It is snowing again as I write. Have you ever watched a snowstorm and wondered just how many snowflakes were falling? Or how many had ever fallen? A million snowflakes, apparently, will only cover a patch two feet square by ten inches deep. A quarter of the land mass of the planet gets snow every year and how many winters have come and gone since the first snowflake fell? The mind boggles at the sheer impossibility of the number.
Yet, if one could ignore space and time and be everywhere and every-when at once it would, theoretically at least, be possible to count them. Even taking all future snowfalls for the projected lifetime of our planet into consideration, it would be a finite number.
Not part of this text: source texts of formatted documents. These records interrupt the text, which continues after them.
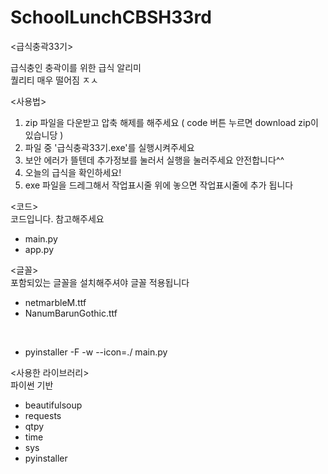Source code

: # SchoolLunchCBSH33rd
<급식충곽33기>

급식충인 충곽이를 위한 급식 알리미<br>
퀄리티 매우 떨어짐 ㅈㅅ

<사용법>
1. zip 파일을 다운받고 압축 해제를 해주세요 ( code 버튼 누르면  download zip이 있습니당 )
2. 파일 중 '급식충곽33기.exe'를 실행시켜주세요 
3. 보안 에러가 뜰텐데 추가정보를 눌러서 실행을 눌러주세요 안전합니다^^
4. 오늘의 급식을 확인하세요!
5. exe 파일을 드레그해서 작업표시줄 위에 놓으면 작업표시줄에 추가 됩니다

<코드> <br>
코드입니다. 참고해주세요
- main.py
- app.py

<글꼴><br>
포함되있는 글꼴을 설치해주셔야 글꼴 적용됩니다
- netmarbleM.ttf
- NanumBarunGothic.ttf

<pyinstaller><br>
- pyinstaller -F -w --icon=./ main.py

<사용한 라이브러리><br>
파이썬 기반
- beautifulsoup
- requests
- qtpy
- time
- sys
- pyinstaller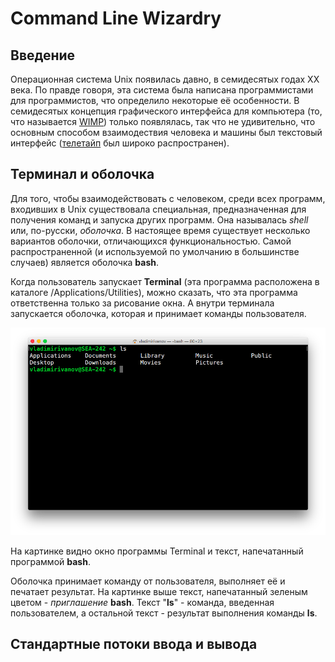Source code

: # Command Line Wizardry

## Введение

Операционная система Unix появилась давно, в семидесятых годах XX века. По
правде говоря, эта система была написана программистами для программистов, что
определило некоторые её особенности. В семидесятых концепция графического
интерфейса для компьютера (то, что называется [WIMP]) только появлялась, так что
не удивительно, что основным способом взаимодествия человека и машины был
текстовый интерфейс ([телетайп] был широко распространен).

## Терминал и оболочка

Для того, чтобы взаимодействовать с человеком, среди всех программ, входивших в
Unix существовала специальная, предназначенная для получения команд и запуска
других программ. Она называлась *shell* или, по-русски, *оболочка*. В настоящее
время существует несколько вариантов оболочки, отличающихся функциональностью.
Самой распространенной (и используемой по умолчанию в большинстве случаев)
является оболочка **bash**.

Когда пользователь запускает **Terminal** (эта программа расположена в каталоге
/Applications/Utilities), можно сказать, что эта программа ответственна только
за рисование окна. А внутри терминала запускается оболочка, которая и принимает
команды пользователя.

![Terminal image](terminal.png "Окно программы Terminal")

На картинке видно окно программы Terminal и текст, напечатанный программой **bash**.

Оболочка принимает команду от пользователя, выполняет её и печатает результат.
На картинке выше текст, напечатанный зеленым цветом - _приглашение_ **bash**.
Текст "**ls**" - команда, введенная пользователем, а остальной текст - результат
выполнения команды **ls**.

## Стандартные потоки ввода и вывода




[WIMP]: https://en.wikipedia.org/wiki/WIMP_(computing)
[телетайп]: https://ru.wikipedia.org/wiki/Телетайп
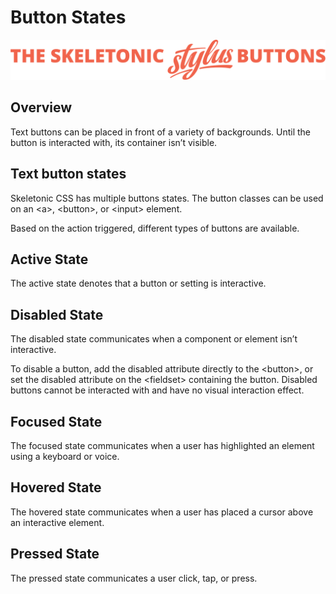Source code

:# Button States

![Banner representing the Skeletonic Stylus Buttons](../assets/skeletonic-stylus-buttons.svg)

## Overview

Text buttons can be placed in front of a variety of backgrounds. Until the button is interacted with, its container isn’t visible.

## Text button states

Skeletonic CSS has multiple buttons states. The button classes can be used on an &lt;a&gt;, &lt;button&gt;, or &lt;input&gt; element.

Based on the action triggered, different types of buttons are available.

## Active State

The active state denotes that a button or setting is interactive.

## Disabled State

The disabled state communicates when a component or element isn’t interactive.

To disable a button, add the disabled attribute directly to the &lt;button&gt;, or set the disabled attribute on the &lt;fieldset&gt; containing the button. Disabled buttons cannot be interacted with and have no visual interaction effect.

## Focused State

The focused state communicates when a user has highlighted an element using a keyboard or voice.

## Hovered State

The hovered state communicates when a user has placed a cursor above an interactive element.

## Pressed State

The pressed state communicates a user click, tap, or press.
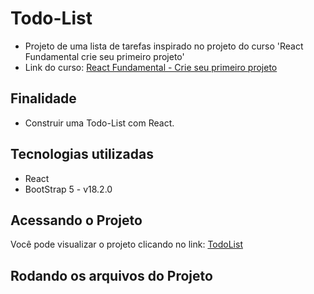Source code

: # Todo-List
* Projeto de uma lista de tarefas inspirado no projeto do curso 'React Fundamental crie seu primeiro projeto'
* Link do curso: [React Fundamental - Crie seu primeiro projeto](https://www.udemy.com/course/react-fundamental-crie-o-seu-primeiro-projeto/?couponCode=ST7MT41824)
## Finalidade
* Construir uma Todo-List com React.
## Tecnologias utilizadas
* React
* BootStrap 5 - v18.2.0
## Acessando o Projeto
Você pode visualizar o projeto clicando no link: [TodoList](google.com)
## Rodando os arquivos do Projeto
There was, once upon a time, a very first snowflake to fall. There will be a last. There would come a point where there were no more snowflakes to count.
Mind boggling as the concept is, the magnitude of that number is probably as close to the idea of infinity as our normal human thoughts can grasp. Yet it is so far short of an infinite number! Scientists calculate that there could be as many as four and a half billion planets similar to earth in the Milky Way galaxy. Each one of those with its own possibility of snowflakes. And it is thought that there are hundreds of billions of other galaxies in the universe. Yet are we sure that there is only one universe? Quantum physicists don’t seem to think so…
Suddenly our infinity of snowflakes seems a little puny compared to the possibilities that exist in this wider reality we but dimly perceive.